**Work to complete**
Return the following from the records below: each line, word for word, starting with the line that contains "Access to [AppVeyor](http://www.appveyor.com/)" and going on through the line that contains "In addition, Minitest", with nothing outside that range.
========
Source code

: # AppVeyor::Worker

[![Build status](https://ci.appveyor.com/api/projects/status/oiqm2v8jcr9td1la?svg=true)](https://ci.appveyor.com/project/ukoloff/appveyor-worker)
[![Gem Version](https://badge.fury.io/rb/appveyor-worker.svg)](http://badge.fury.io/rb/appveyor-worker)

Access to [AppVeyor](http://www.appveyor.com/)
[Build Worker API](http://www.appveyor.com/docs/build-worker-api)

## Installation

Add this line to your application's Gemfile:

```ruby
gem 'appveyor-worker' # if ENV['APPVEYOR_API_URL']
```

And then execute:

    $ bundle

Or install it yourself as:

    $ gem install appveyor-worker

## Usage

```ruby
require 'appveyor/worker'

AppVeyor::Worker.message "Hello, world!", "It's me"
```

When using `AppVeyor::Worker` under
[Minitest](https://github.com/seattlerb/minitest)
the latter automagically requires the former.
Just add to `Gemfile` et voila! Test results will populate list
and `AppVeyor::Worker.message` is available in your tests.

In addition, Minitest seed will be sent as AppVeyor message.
========
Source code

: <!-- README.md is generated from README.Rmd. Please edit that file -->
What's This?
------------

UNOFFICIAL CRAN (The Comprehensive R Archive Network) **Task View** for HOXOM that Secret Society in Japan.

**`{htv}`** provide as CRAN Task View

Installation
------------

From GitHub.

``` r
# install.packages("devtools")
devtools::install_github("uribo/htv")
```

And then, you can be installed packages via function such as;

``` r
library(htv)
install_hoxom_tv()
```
========
**Your solution**
Access to [AppVeyor](http://www.appveyor.com/)
[Build Worker API](http://www.appveyor.com/docs/build-worker-api)

## Installation

Add this line to your application's Gemfile:

```ruby
gem 'appveyor-worker' # if ENV['APPVEYOR_API_URL']
```

And then execute:

    $ bundle

Or install it yourself as:

    $ gem install appveyor-worker

## Usage

```ruby
require 'appveyor/worker'

AppVeyor::Worker.message "Hello, world!", "It's me"
```

When using `AppVeyor::Worker` under
[Minitest](https://github.com/seattlerb/minitest)
the latter automagically requires the former.
Just add to `Gemfile` et voila! Test results will populate list
and `AppVeyor::Worker.message` is available in your tests.

In addition, Minitest seed will be sent as AppVeyor message.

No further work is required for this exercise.